Integration of [U-13C]glucose and 2H2O for quantification of hepatic glucose production and gluconeogenesis

Glucose metabolism in five healthy subjects fasted for 16 h was measured with a combination of U-13C]glucose and 2H2O tracers. Phenylbutyric acid was also provided to sample hepatic glutamine for the presence of 13C-isotopomers derived from the incorporation of U-13C]glucose products into the hepatic Krebs cycle. Glucose production (GP) was quantified by 13C NMR analysis of the monoacetone derivative of plasma glucose following a primed infusion of U-13C]glucose and provided reasonable estimates (1.90 +/- 0.19 mg/kg/min with a range of 1.60-2.15 mg/kg/min).
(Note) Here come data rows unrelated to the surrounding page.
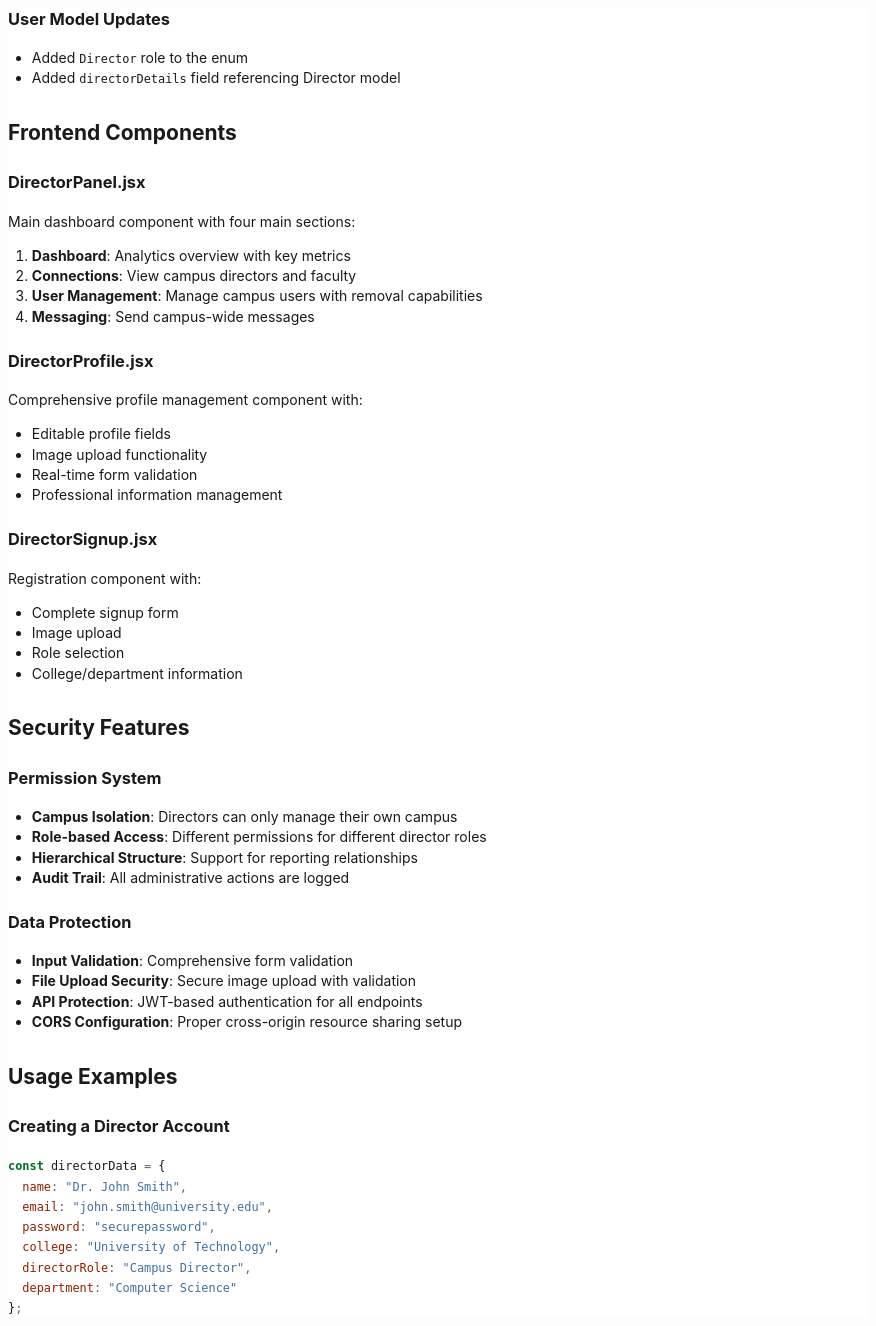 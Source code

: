 ### User Model Updates
- Added `Director` role to the enum
- Added `directorDetails` field referencing Director model

## Frontend Components

### DirectorPanel.jsx
Main dashboard component with four main sections:
1. **Dashboard**: Analytics overview with key metrics
2. **Connections**: View campus directors and faculty
3. **User Management**: Manage campus users with removal capabilities
4. **Messaging**: Send campus-wide messages

### DirectorProfile.jsx
Comprehensive profile management component with:
- Editable profile fields
- Image upload functionality
- Real-time form validation
- Professional information management

### DirectorSignup.jsx
Registration component with:
- Complete signup form
- Image upload
- Role selection
- College/department information

## Security Features

### Permission System
- **Campus Isolation**: Directors can only manage their own campus
- **Role-based Access**: Different permissions for different director roles
- **Hierarchical Structure**: Support for reporting relationships
- **Audit Trail**: All administrative actions are logged

### Data Protection
- **Input Validation**: Comprehensive form validation
- **File Upload Security**: Secure image upload with validation
- **API Protection**: JWT-based authentication for all endpoints
- **CORS Configuration**: Proper cross-origin resource sharing setup

## Usage Examples

### Creating a Director Account
```javascript
const directorData = {
  name: "Dr. John Smith",
  email: "john.smith@university.edu",
  password: "securepassword",
  college: "University of Technology",
  directorRole: "Campus Director",
  department: "Computer Science"
};
```
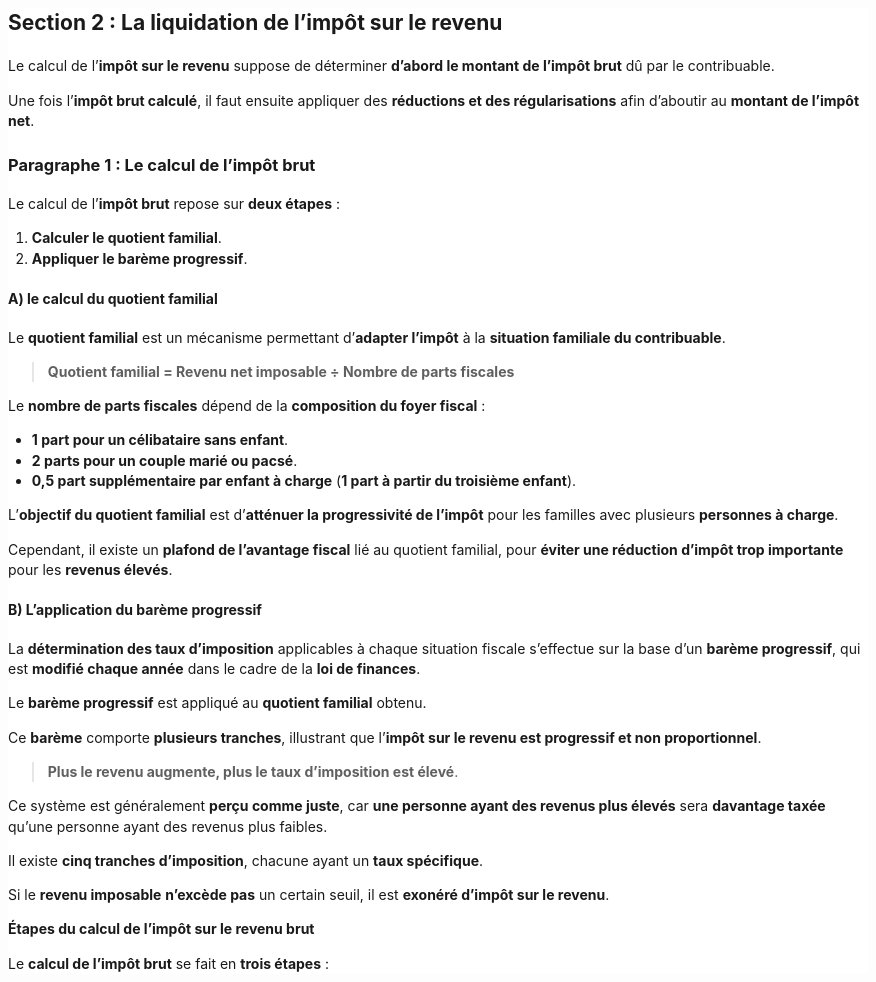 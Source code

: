 ## Section 2 : La liquidation de l’impôt sur le revenu

Le calcul de l’**impôt sur le revenu** suppose de déterminer **d’abord le montant de l’impôt brut** dû par le contribuable.

Une fois l’**impôt brut calculé**, il faut ensuite appliquer des **réductions et des régularisations** afin d’aboutir au **montant de l’impôt net**.

### Paragraphe 1 : Le calcul de l’impôt brut

Le calcul de l’**impôt brut** repose sur **deux étapes** :
1. **Calculer le quotient familial**.
2. **Appliquer le barème progressif**.

#### A) le calcul du quotient familial

Le **quotient familial** est un mécanisme permettant d’**adapter l’impôt** à la **situation familiale du contribuable**.

> **Quotient familial = Revenu net imposable ÷ Nombre de parts fiscales**

Le **nombre de parts fiscales** dépend de la **composition du foyer fiscal** :

- **1 part pour un célibataire sans enfant**.
- **2 parts pour un couple marié ou pacsé**.
- **0,5 part supplémentaire par enfant à charge** (**1 part à partir du troisième enfant**).

L’**objectif du quotient familial** est d’**atténuer la progressivité de l’impôt** pour les familles avec plusieurs **personnes à charge**.

Cependant, il existe un **plafond de l’avantage fiscal** lié au quotient familial, pour **éviter une réduction d’impôt trop importante** pour les **revenus élevés**.

#### B) L’application du barème progressif

La **détermination des taux d’imposition** applicables à chaque situation fiscale s’effectue sur la base d’un **barème progressif**, qui est **modifié chaque année** dans le cadre de la **loi de finances**.

Le **barème progressif** est appliqué au **quotient familial** obtenu.

Ce **barème** comporte **plusieurs tranches**, illustrant que l’**impôt sur le revenu est progressif et non proportionnel**.

> **Plus le revenu augmente, plus le taux d’imposition est élevé**.

Ce système est généralement **perçu comme juste**, car **une personne ayant des revenus plus élevés** sera **davantage taxée** qu’une personne ayant des revenus plus faibles.

Il existe **cinq tranches d’imposition**, chacune ayant un **taux spécifique**.

Si le **revenu imposable** **n’excède pas** un certain seuil, il est **exonéré d’impôt sur le revenu**.

**Étapes du calcul de l’impôt sur le revenu brut**

Le **calcul de l’impôt brut** se fait en **trois étapes** :

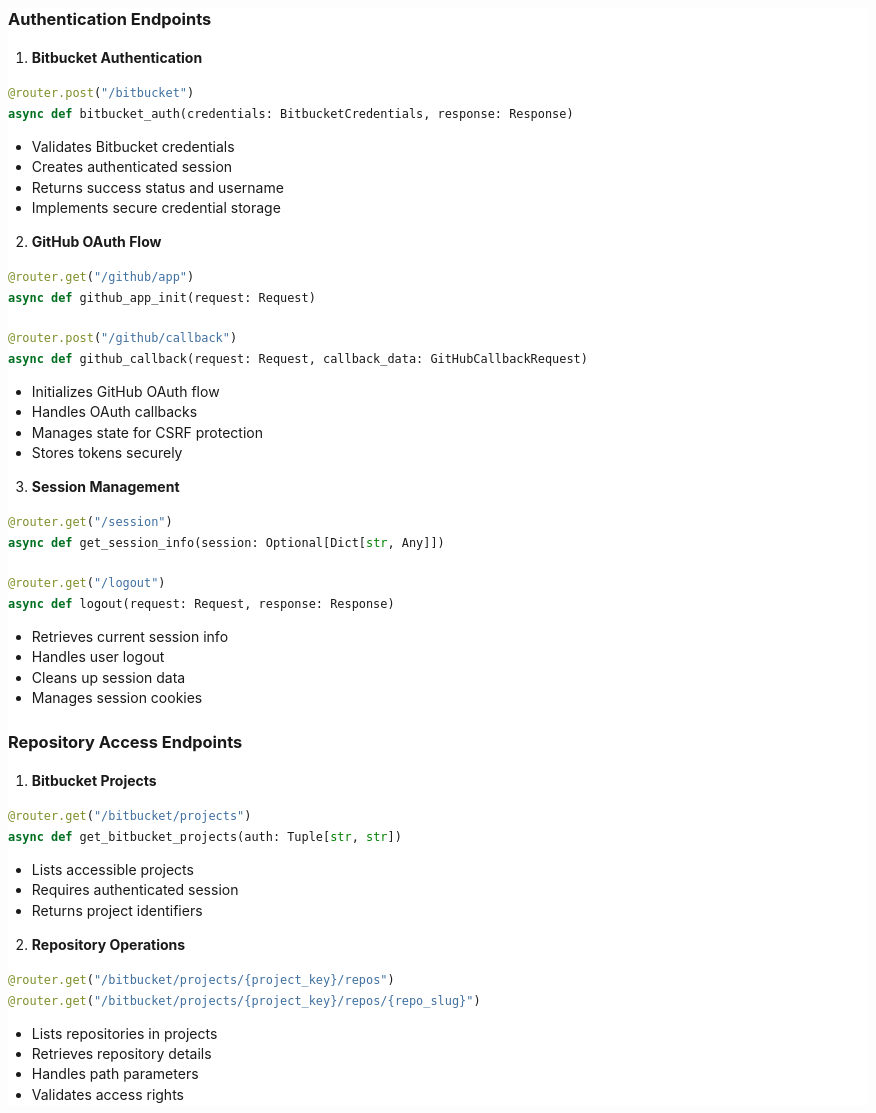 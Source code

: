 ### Authentication Endpoints

1. **Bitbucket Authentication**
```python
@router.post("/bitbucket")
async def bitbucket_auth(credentials: BitbucketCredentials, response: Response)
```
- Validates Bitbucket credentials
- Creates authenticated session
- Returns success status and username
- Implements secure credential storage

2. **GitHub OAuth Flow**
```python
@router.get("/github/app")
async def github_app_init(request: Request)

@router.post("/github/callback")
async def github_callback(request: Request, callback_data: GitHubCallbackRequest)
```
- Initializes GitHub OAuth flow
- Handles OAuth callbacks
- Manages state for CSRF protection
- Stores tokens securely

3. **Session Management**
```python
@router.get("/session")
async def get_session_info(session: Optional[Dict[str, Any]])

@router.get("/logout")
async def logout(request: Request, response: Response)
```
- Retrieves current session info
- Handles user logout
- Cleans up session data
- Manages session cookies

### Repository Access Endpoints

1. **Bitbucket Projects**
```python
@router.get("/bitbucket/projects")
async def get_bitbucket_projects(auth: Tuple[str, str])
```
- Lists accessible projects
- Requires authenticated session
- Returns project identifiers

2. **Repository Operations**
```python
@router.get("/bitbucket/projects/{project_key}/repos")
@router.get("/bitbucket/projects/{project_key}/repos/{repo_slug}")
```
- Lists repositories in projects
- Retrieves repository details
- Handles path parameters
- Validates access rights
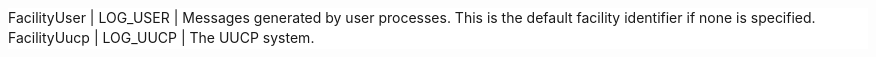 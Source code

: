   FacilityUser         | LOG\_USER     | Messages generated by user processes. This is the default facility identifier if none is specified.
  FacilityUucp         | LOG\_UUCP     | The UUCP system.



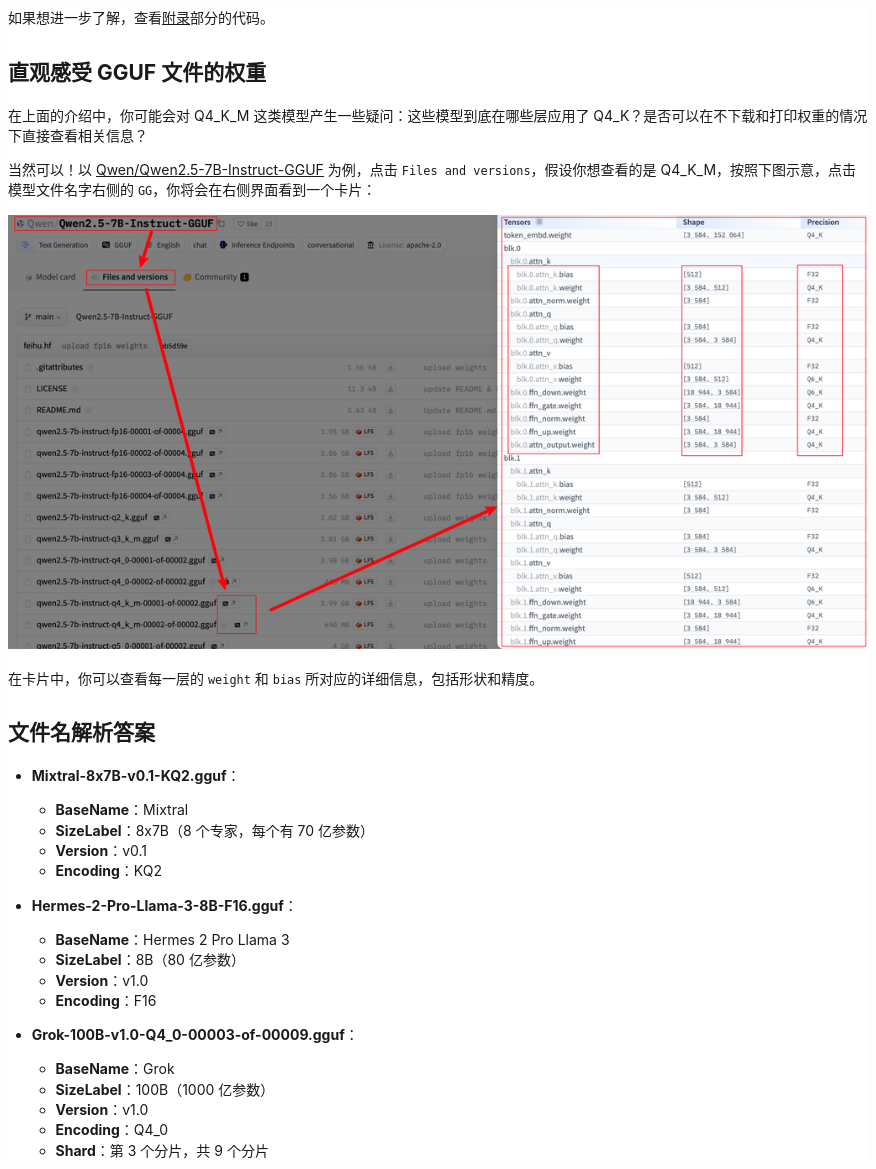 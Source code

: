 如果想进一步了解，查看[附录](#附录)部分的代码。

## 直观感受 GGUF 文件的权重

在上面的介绍中，你可能会对 Q4_K_M 这类模型产生一些疑问：这些模型到底在哪些层应用了 Q4_K？是否可以在不下载和打印权重的情况下直接查看相关信息？

当然可以！以 [Qwen/Qwen2.5-7B-Instruct-GGUF](https://huggingface.co/Qwen/Qwen2.5-7B-Instruct-GGUF/tree/main) 为例，点击 `Files and versions`，假设你想查看的是 Q4_K_M，按照下图示意，点击模型文件名字右侧的 `GG`，你将会在右侧界面看到一个卡片：

![image-20241007173733821](./assets/image-20241007173733821.png)

在卡片中，你可以查看每一层的 `weight` 和 `bias` 所对应的详细信息，包括形状和精度。

## 文件名解析答案

- **Mixtral-8x7B-v0.1-KQ2.gguf**：
  - **BaseName**：Mixtral
  - **SizeLabel**：8x7B（8 个专家，每个有 70 亿参数）
  - **Version**：v0.1
  - **Encoding**：KQ2
  
- **Hermes-2-Pro-Llama-3-8B-F16.gguf**：
  - **BaseName**：Hermes 2 Pro Llama 3
  - **SizeLabel**：8B（80 亿参数）
  - **Version**：v1.0
  - **Encoding**：F16
  
- **Grok-100B-v1.0-Q4_0-00003-of-00009.gguf**：
  - **BaseName**：Grok
  - **SizeLabel**：100B（1000 亿参数）
  - **Version**：v1.0
  - **Encoding**：Q4_0
  - **Shard**：第 3 个分片，共 9 个分片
The same derivative yielded measurements of plasma glucose 2H-enrichment from 2H2O by 2H NMR from which the contribution of glycogenolytic and gluconeogenic fluxes to GP was obtained (0.87 +/- 0.14 and 1.03 +/- 0.10 mg/kg/min, respectively). Hepatic glutamine 13C-isotopomers representing multiply-enriched oxaloacetate and U-13C]acetyl-CoA were identified as multiplets in the 13C NMR signals of the glutamine moiety of urinary phenylacetylglutamine, demonstrating entry of the U-13C]glucose tracer into both oxidative and anaplerotic pathways of the hepatic Krebs cycle. These isotopomers contributed 0.1-0.2% excess enrichment to carbons 2 and 3 and approximately 0.05% to carbon 4 of glutamine.